La Chronique Agora

Les matières premières en petite forme… l’économie canadienne aussi

▪ Lorsque nous nous sommes réveillé vendredi matin, le train avait déjà franchi le plus haut point des Rocky Mountains. Terminé, les forêts denses de l’est. Fini, les grands espaces de la Saskatchewan et de l’Alberta. Nous étions en Colombie britannique — descendant le long de la rivière gris-vert, côtoyant des torrents bouillonnants et de paisibles plaines…

Existe-t-il un pays ayant des ressources naturelles plus abondantes que le Canada ? Bois, agriculture, bétails, minéraux, eau — les Canadiens ont tout.

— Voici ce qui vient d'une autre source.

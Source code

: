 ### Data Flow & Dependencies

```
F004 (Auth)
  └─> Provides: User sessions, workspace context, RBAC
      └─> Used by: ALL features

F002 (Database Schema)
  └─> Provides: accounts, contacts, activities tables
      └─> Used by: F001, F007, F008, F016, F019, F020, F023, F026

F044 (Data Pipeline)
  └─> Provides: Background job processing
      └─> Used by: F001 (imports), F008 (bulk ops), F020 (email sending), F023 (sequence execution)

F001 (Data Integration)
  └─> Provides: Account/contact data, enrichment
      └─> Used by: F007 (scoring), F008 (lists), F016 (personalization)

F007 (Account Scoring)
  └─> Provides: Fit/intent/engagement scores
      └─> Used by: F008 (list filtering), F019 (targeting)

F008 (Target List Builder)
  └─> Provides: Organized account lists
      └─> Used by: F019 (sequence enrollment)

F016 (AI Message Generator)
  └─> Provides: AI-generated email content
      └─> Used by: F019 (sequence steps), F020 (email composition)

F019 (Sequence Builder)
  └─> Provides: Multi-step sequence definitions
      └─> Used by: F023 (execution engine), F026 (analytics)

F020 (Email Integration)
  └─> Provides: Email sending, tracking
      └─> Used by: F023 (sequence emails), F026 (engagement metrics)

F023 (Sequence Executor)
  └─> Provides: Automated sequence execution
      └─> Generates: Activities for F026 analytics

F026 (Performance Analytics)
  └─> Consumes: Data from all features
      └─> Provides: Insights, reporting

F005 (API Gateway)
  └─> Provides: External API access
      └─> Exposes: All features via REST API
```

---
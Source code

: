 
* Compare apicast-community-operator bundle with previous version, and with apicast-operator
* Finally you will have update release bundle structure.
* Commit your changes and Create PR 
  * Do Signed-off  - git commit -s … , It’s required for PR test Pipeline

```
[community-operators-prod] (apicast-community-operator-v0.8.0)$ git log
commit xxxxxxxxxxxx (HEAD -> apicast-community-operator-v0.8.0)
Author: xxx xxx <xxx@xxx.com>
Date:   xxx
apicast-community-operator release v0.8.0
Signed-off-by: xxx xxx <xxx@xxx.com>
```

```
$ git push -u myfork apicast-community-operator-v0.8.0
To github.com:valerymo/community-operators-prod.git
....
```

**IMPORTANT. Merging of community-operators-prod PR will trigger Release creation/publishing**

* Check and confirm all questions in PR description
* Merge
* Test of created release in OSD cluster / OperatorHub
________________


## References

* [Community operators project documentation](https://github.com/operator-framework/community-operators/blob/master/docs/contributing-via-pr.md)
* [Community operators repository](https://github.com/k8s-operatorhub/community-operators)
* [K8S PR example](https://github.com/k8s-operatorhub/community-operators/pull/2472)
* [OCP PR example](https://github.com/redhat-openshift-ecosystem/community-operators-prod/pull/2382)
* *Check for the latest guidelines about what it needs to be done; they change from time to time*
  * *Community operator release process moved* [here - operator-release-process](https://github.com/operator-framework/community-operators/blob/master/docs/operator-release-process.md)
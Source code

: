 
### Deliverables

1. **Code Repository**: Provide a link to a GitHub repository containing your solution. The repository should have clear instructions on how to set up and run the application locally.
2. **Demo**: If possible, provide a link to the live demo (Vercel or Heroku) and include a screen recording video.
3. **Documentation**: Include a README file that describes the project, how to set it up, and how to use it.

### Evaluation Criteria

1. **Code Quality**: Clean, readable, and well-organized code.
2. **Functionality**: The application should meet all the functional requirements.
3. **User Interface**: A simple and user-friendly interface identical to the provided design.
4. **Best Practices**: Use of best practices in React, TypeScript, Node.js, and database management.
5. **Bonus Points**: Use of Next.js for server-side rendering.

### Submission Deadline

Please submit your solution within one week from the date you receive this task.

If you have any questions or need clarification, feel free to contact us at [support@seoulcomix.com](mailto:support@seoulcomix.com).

Dommage. Quand il s’agit de prospérité, il y a peu de choses plus dangereuses qu’hériter d’une fortune ou avoir d’abondantes ressources naturelles. Au lieu de fabriquer ou d’inventer des choses, ou de fournir des services utiles, une économie riches en matières premières tend à se vendre elle-même — à pleines tonnes. Quand les ressources sont en plein boom, les mineurs, les agriculteurs et les bûcherons mènent une vie de patachon. Mais lorsqu’elles chutent — l’économie tout entière chute avec elles.

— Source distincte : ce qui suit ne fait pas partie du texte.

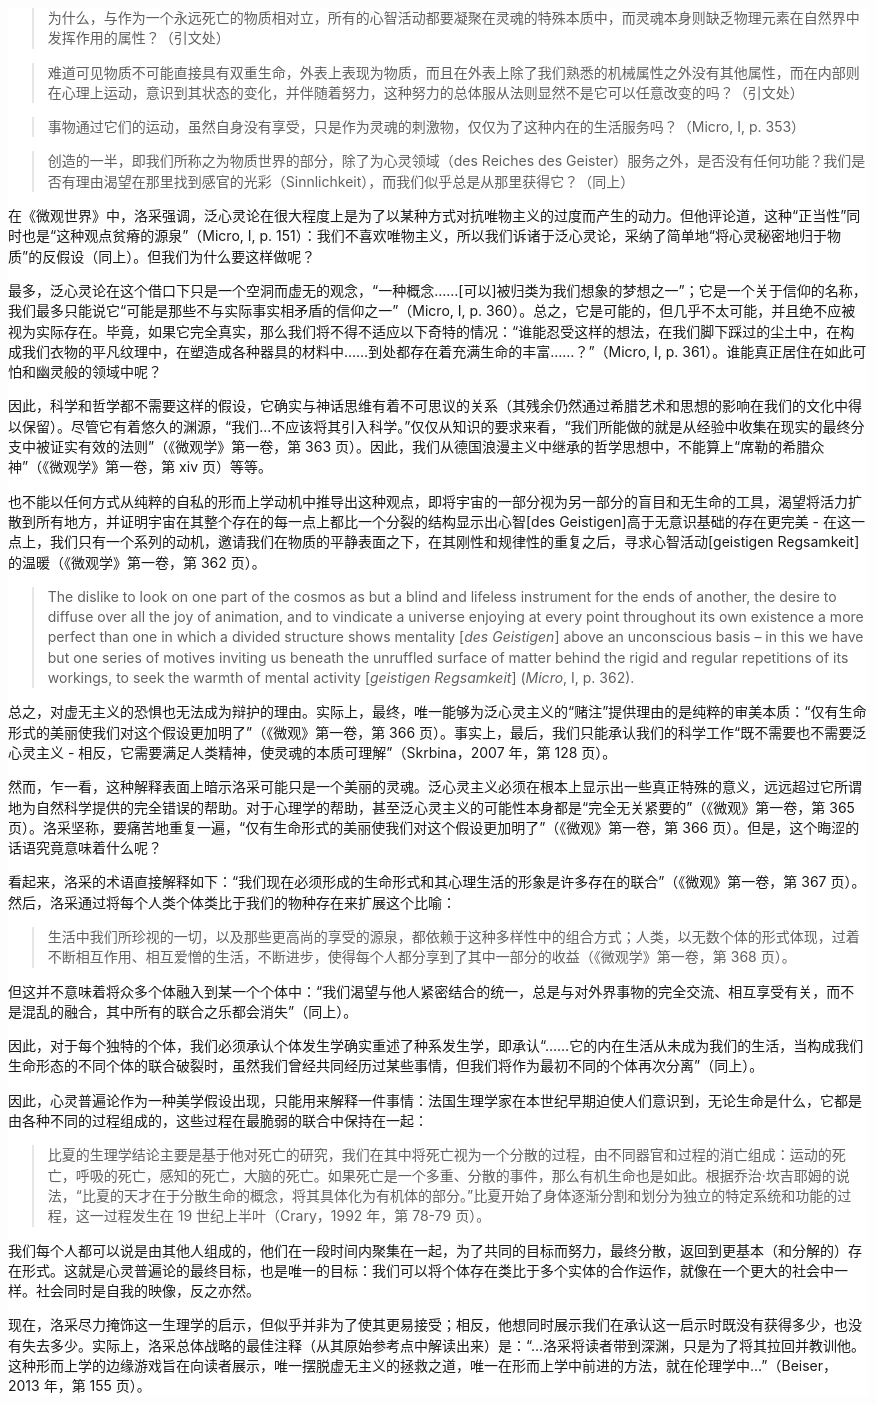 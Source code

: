> 为什么，与作为一个永远死亡的物质相对立，所有的心智活动都要凝聚在灵魂的特殊本质中，而灵魂本身则缺乏物理元素在自然界中发挥作用的属性？（引文处）

> 难道可见物质不可能直接具有双重生命，外表上表现为物质，而且在外表上除了我们熟悉的机械属性之外没有其他属性，而在内部则在心理上运动，意识到其状态的变化，并伴随着努力，这种努力的总体服从法则显然不是它可以任意改变的吗？（引文处）

> 事物通过它们的运动，虽然自身没有享受，只是作为灵魂的刺激物，仅仅为了这种内在的生活服务吗？（Micro, I, p. 353）

> 创造的一半，即我们所称之为物质世界的部分，除了为心灵领域（des Reiches des Geister）服务之外，是否没有任何功能？我们是否有理由渴望在那里找到感官的光彩（Sinnlichkeit），而我们似乎总是从那里获得它？（同上）

在《微观世界》中，洛采强调，泛心灵论在很大程度上是为了以某种方式对抗唯物主义的过度而产生的动力。但他评论道，这种“正当性”同时也是“这种观点贫瘠的源泉”（Micro, I, p. 151）：我们不喜欢唯物主义，所以我们诉诸于泛心灵论，采纳了简单地“将心灵秘密地归于物质”的反假设（同上）。但我们为什么要这样做呢？

最多，泛心灵论在这个借口下只是一个空洞而虚无的观念，“一种概念……[可以]被归类为我们想象的梦想之一”；它是一个关于信仰的名称，我们最多只能说它“可能是那些不与实际事实相矛盾的信仰之一”（Micro, I, p. 360）。总之，它是可能的，但几乎不太可能，并且绝不应被视为实际存在。毕竟，如果它完全真实，那么我们将不得不适应以下奇特的情况：“谁能忍受这样的想法，在我们脚下踩过的尘土中，在构成我们衣物的平凡纹理中，在塑造成各种器具的材料中……到处都存在着充满生命的丰富……？”（Micro, I, p. 361）。谁能真正居住在如此可怕和幽灵般的领域中呢？

因此，科学和哲学都不需要这样的假设，它确实与神话思维有着不可思议的关系（其残余仍然通过希腊艺术和思想的影响在我们的文化中得以保留）。尽管它有着悠久的渊源，“我们...不应该将其引入科学。”仅仅从知识的要求来看，“我们所能做的就是从经验中收集在现实的最终分支中被证实有效的法则”（《微观学》第一卷，第 363 页）。因此，我们从德国浪漫主义中继承的哲学思想中，不能算上“席勒的希腊众神”（《微观学》第一卷，第 xiv 页）等等。

也不能以任何方式从纯粹的自私的形而上学动机中推导出这种观点，即将宇宙的一部分视为另一部分的盲目和无生命的工具，渴望将活力扩散到所有地方，并证明宇宙在其整个存在的每一点上都比一个分裂的结构显示出心智[des Geistigen]高于无意识基础的存在更完美 - 在这一点上，我们只有一个系列的动机，邀请我们在物质的平静表面之下，在其刚性和规律性的重复之后，寻求心智活动[geistigen Regsamkeit]的温暖（《微观学》第一卷，第 362 页）。

> The dislike to look on one part of the cosmos as but a blind and lifeless instrument for the ends of another, the desire to diffuse over all the joy of animation, and to vindicate a universe enjoying at every point throughout its own existence a more perfect than one in which a divided structure shows mentality [*des Geistigen*] above an unconscious basis – in this we have but one series of motives inviting us beneath the unruffled surface of matter behind the rigid and regular repetitions of its workings, to seek the warmth of mental activity [*geistigen Regsamkeit*] (*Micro*, I, p. 362).

总之，对虚无主义的恐惧也无法成为辩护的理由。实际上，最终，唯一能够为泛心灵主义的“赌注”提供理由的是纯粹的审美本质：“仅有生命形式的美丽使我们对这个假设更加明了”（《微观》第一卷，第 366 页）。事实上，最后，我们只能承认我们的科学工作“既不需要也不需要泛心灵主义 - 相反，它需要满足人类精神，使灵魂的本质可理解”（Skrbina，2007 年，第 128 页）。

然而，乍一看，这种解释表面上暗示洛采可能只是一个美丽的灵魂。泛心灵主义必须在根本上显示出一些真正特殊的意义，远远超过它所谓地为自然科学提供的完全错误的帮助。对于心理学的帮助，甚至泛心灵主义的可能性本身都是“完全无关紧要的”（《微观》第一卷，第 365 页）。洛采坚称，要痛苦地重复一遍，“仅有生命形式的美丽使我们对这个假设更加明了”（《微观》第一卷，第 366 页）。但是，这个晦涩的话语究竟意味着什么呢？

看起来，洛采的术语直接解释如下：“我们现在必须形成的生命形式和其心理生活的形象是许多存在的联合”（《微观》第一卷，第 367 页）。然后，洛采通过将每个人类个体类比于我们的物种存在来扩展这个比喻：

> 生活中我们所珍视的一切，以及那些更高尚的享受的源泉，都依赖于这种多样性中的组合方式；人类，以无数个体的形式体现，过着不断相互作用、相互爱憎的生活，不断进步，使得每个人都分享到了其中一部分的收益（《微观学》第一卷，第 368 页）。

但这并不意味着将众多个体融入到某一个个体中：“我们渴望与他人紧密结合的统一，总是与对外界事物的完全交流、相互享受有关，而不是混乱的融合，其中所有的联合之乐都会消失”（同上）。

因此，对于每个独特的个体，我们必须承认个体发生学确实重述了种系发生学，即承认“……它的内在生活从未成为我们的生活，当构成我们生命形态的不同个体的联合破裂时，虽然我们曾经共同经历过某些事情，但我们将作为最初不同的个体再次分离”（同上）。

因此，心灵普遍论作为一种美学假设出现，只能用来解释一件事情：法国生理学家在本世纪早期迫使人们意识到，无论生命是什么，它都是由各种不同的过程组成的，这些过程在最脆弱的联合中保持在一起：

> 比夏的生理学结论主要是基于他对死亡的研究，我们在其中将死亡视为一个分散的过程，由不同器官和过程的消亡组成：运动的死亡，呼吸的死亡，感知的死亡，大脑的死亡。如果死亡是一个多重、分散的事件，那么有机生命也是如此。根据乔治·坎吉耶姆的说法，“比夏的天才在于分散生命的概念，将其具体化为有机体的部分。”比夏开始了身体逐渐分割和划分为独立的特定系统和功能的过程，这一过程发生在 19 世纪上半叶（Crary，1992 年，第 78-79 页）。

我们每个人都可以说是由其他人组成的，他们在一段时间内聚集在一起，为了共同的目标而努力，最终分散，返回到更基本（和分解的）存在形式。这就是心灵普遍论的最终目标，也是唯一的目标：我们可以将个体存在类比于多个实体的合作运作，就像在一个更大的社会中一样。社会同时是自我的映像，反之亦然。

现在，洛采尽力掩饰这一生理学的启示，但似乎并非为了使其更易接受；相反，他想同时展示我们在承认这一启示时既没有获得多少，也没有失去多少。实际上，洛采总体战略的最佳注释（从其原始参考点中解读出来）是：“...洛采将读者带到深渊，只是为了将其拉回并教训他。这种形而上学的边缘游戏旨在向读者展示，唯一摆脱虚无主义的拯救之道，唯一在形而上学中前进的方法，就在伦理学中...”（Beiser，2013 年，第 155 页）。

La croissance du Canada était négative au premier trimestre. Le pays est un grand exportateur de pétrole — et l’or noir connaît sa pire baisse en 30 ans, selon les analystes de Morgan Stanley.

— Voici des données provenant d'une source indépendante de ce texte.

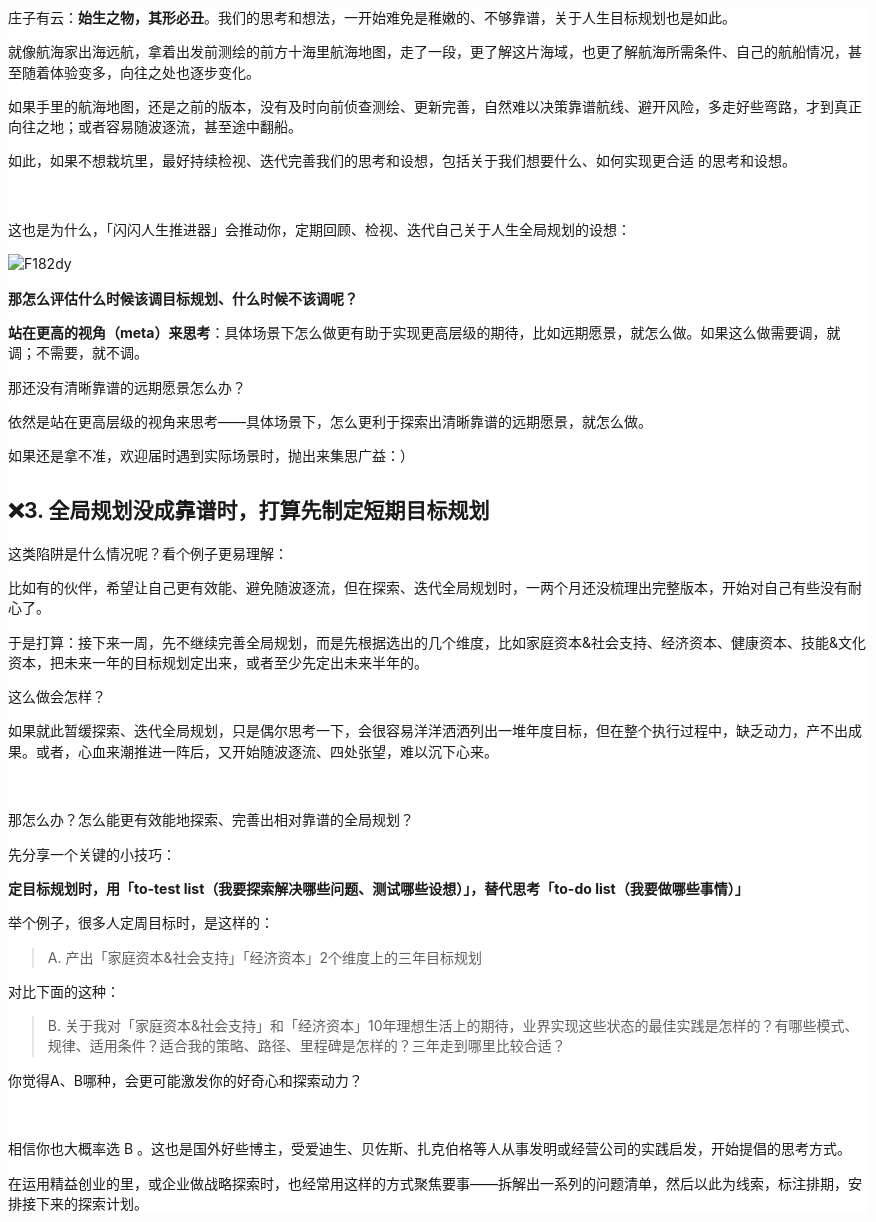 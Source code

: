 庄子有云：**始生之物，其形必丑**。我们的思考和想法，一开始难免是稚嫩的、不够靠谱，关于人生目标规划也是如此。

就像航海家出海远航，拿着出发前测绘的前方十海里航海地图，走了一段，更了解这片海域，也更了解航海所需条件、自己的航船情况，甚至随着体验变多，向往之处也逐步变化。

如果手里的航海地图，还是之前的版本，没有及时向前侦查测绘、更新完善，自然难以决策靠谱航线、避开风险，多走好些弯路，才到真正向往之地；或者容易随波逐流，甚至途中翻船。

如此，如果不想栽坑里，最好持续检视、迭代完善我们的思考和设想，包括关于我们想要什么、如何实现更合适 的思考和设想。

<br />

这也是为什么，「闪闪人生推进器」会推动你，定期回顾、检视、迭代自己关于人生全局规划的设想：

![F182dy](https://cdn.sunnyhuang.net/share/F182dy.png)


**那怎么评估什么时候该调目标规划、什么时候不该调呢？**

**站在更高的视角（meta）来思考**：具体场景下怎么做更有助于实现更高层级的期待，比如远期愿景，就怎么做。如果这么做需要调，就调；不需要，就不调。


那还没有清晰靠谱的远期愿景怎么办？

依然是站在更高层级的视角来思考——具体场景下，怎么更利于探索出清晰靠谱的远期愿景，就怎么做。

如果还是拿不准，欢迎届时遇到实际场景时，抛出来集思广益：）


## ❌3. 全局规划没成靠谱时，打算先制定短期目标规划

这类陷阱是什么情况呢？看个例子更易理解：

比如有的伙伴，希望让自己更有效能、避免随波逐流，但在探索、迭代全局规划时，一两个月还没梳理出完整版本，开始对自己有些没有耐心了。

于是打算：接下来一周，先不继续完善全局规划，而是先根据选出的几个维度，比如家庭资本&社会支持、经济资本、健康资本、技能&文化资本，把未来一年的目标规划定出来，或者至少先定出未来半年的。

这么做会怎样？

如果就此暂缓探索、迭代全局规划，只是偶尔思考一下，会很容易洋洋洒洒列出一堆年度目标，但在整个执行过程中，缺乏动力，产不出成果。或者，心血来潮推进一阵后，又开始随波逐流、四处张望，难以沉下心来。

<br />

那怎么办？怎么能更有效能地探索、完善出相对靠谱的全局规划？


先分享一个关键的小技巧：

**定目标规划时，用「to-test list（我要探索解决哪些问题、测试哪些设想）」，替代思考「to-do list（我要做哪些事情）」**

举个例子，很多人定周目标时，是这样的：

> A. 产出「家庭资本&社会支持」「经济资本」2个维度上的三年目标规划
    
对比下面的这种：
    
> B. 关于我对「家庭资本&社会支持」和「经济资本」10年理想生活上的期待，业界实现这些状态的最佳实践是怎样的？有哪些模式、规律、适用条件？适合我的策略、路径、里程碑是怎样的？三年走到哪里比较合适？
   
你觉得A、B哪种，会更可能激发你的好奇心和探索动力？
   
<br />
   
相信你也大概率选 B 。这也是国外好些博主，受爱迪生、贝佐斯、扎克伯格等人从事发明或经营公司的实践启发，开始提倡的思考方式。
   
在运用精益创业的里，或企业做战略探索时，也经常用这样的方式聚焦要事——拆解出一系列的问题清单，然后以此为线索，标注排期，安排接下来的探索计划。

Le prix du pétrole a remonté un peu depuis son récent plus bas — mais guère. Il pourrait encore rechuter jusqu’à 50 $ le baril. Et avec lui tout le complexe des matières premières — dont dépend la majeure partie de l’économie du Canada — pourrait plonger une fois encore.

Plus dangereux encore que l’abondance des ressources, il y a la "guidance" économique des autorités

Pourquoi ? Plus dangereux encore que l’abondance des ressources, il y a la "guidance" économique des autorités. D’abord, Alan Greenspan a maintenu les taux trop bas après la mini-récession de 2001. Puis la Fed de Bernanke les a placés près de zéro et les y a maintenus ces cinq dernières années. L’argent bon marché a donné aux producteurs de matières premières les moyens de surproduire, et aux consommateurs le nécessaire pour surconsommer. Avec un coût d’emprunt aussi bas, les producteurs pouvaient engranger un cash flow positif quels que soient les vrais résultats économiques. Et le coût de l’argent étant falsifié par les manipulations de la Fed, ils ne savaient pas s’ils faisaient vraiment des profits ou non.

Ils ont donc tant produit que le monde en a étouffé. La production pétrolière a en fait augmenté en février en dépit de la baisse des prix.

▪ Tout a changé
A présent, le marché des commodities a plongé. La Chine lutte pour contenir une crise qui a déjà effacé près de 4 000 milliards de dollars de richesse boursière. A un moment, tant d’entreprises avaient suspendu leur cotation que les investisseurs ne pouvaient acheter ou vendre que 3% d’entre elles.

BHP Billiton a radicalement réduit la production de matières premières. Caterpillar — qui pousse, soulève et transporte des ressources naturelles — a vu ses ventes chuter pendant 31 mois consécutifs. Chesapeake — le géant du forage en gaz et pétrole de schiste — a réduit son dividende pour préserver son cash alors que les valeurs s’effondraient à un plus bas de 12 ans. Kumba Iron Ore, le plus grand producteur de minerai en Afrique a également supprimé son dividende mardi après avoir annoncé que les profits s’étaient écroulés de 61% durant la première moitié de l’année.

Rien de tout ça n’est bon pour l’économie traditionnelle, basée sur les commodities, du Canada.

PS : après quatre jours sur les rails, le TransCanada est entré en gare de Vancouver. Les bagages ont été déchargés. Les stewards et hôtesses de bord ont été remerciés. Nous avions formé des liens avec nos compagnons de voyage et les avons chaleureusement embrassés avant de nous séparer.

Nous ne sommes pas certain de le refaire, mais c’était un plaisir. Le Canada est un pays magnifique ; nous sommes heureux d’avoir eu l’occasion de le voir.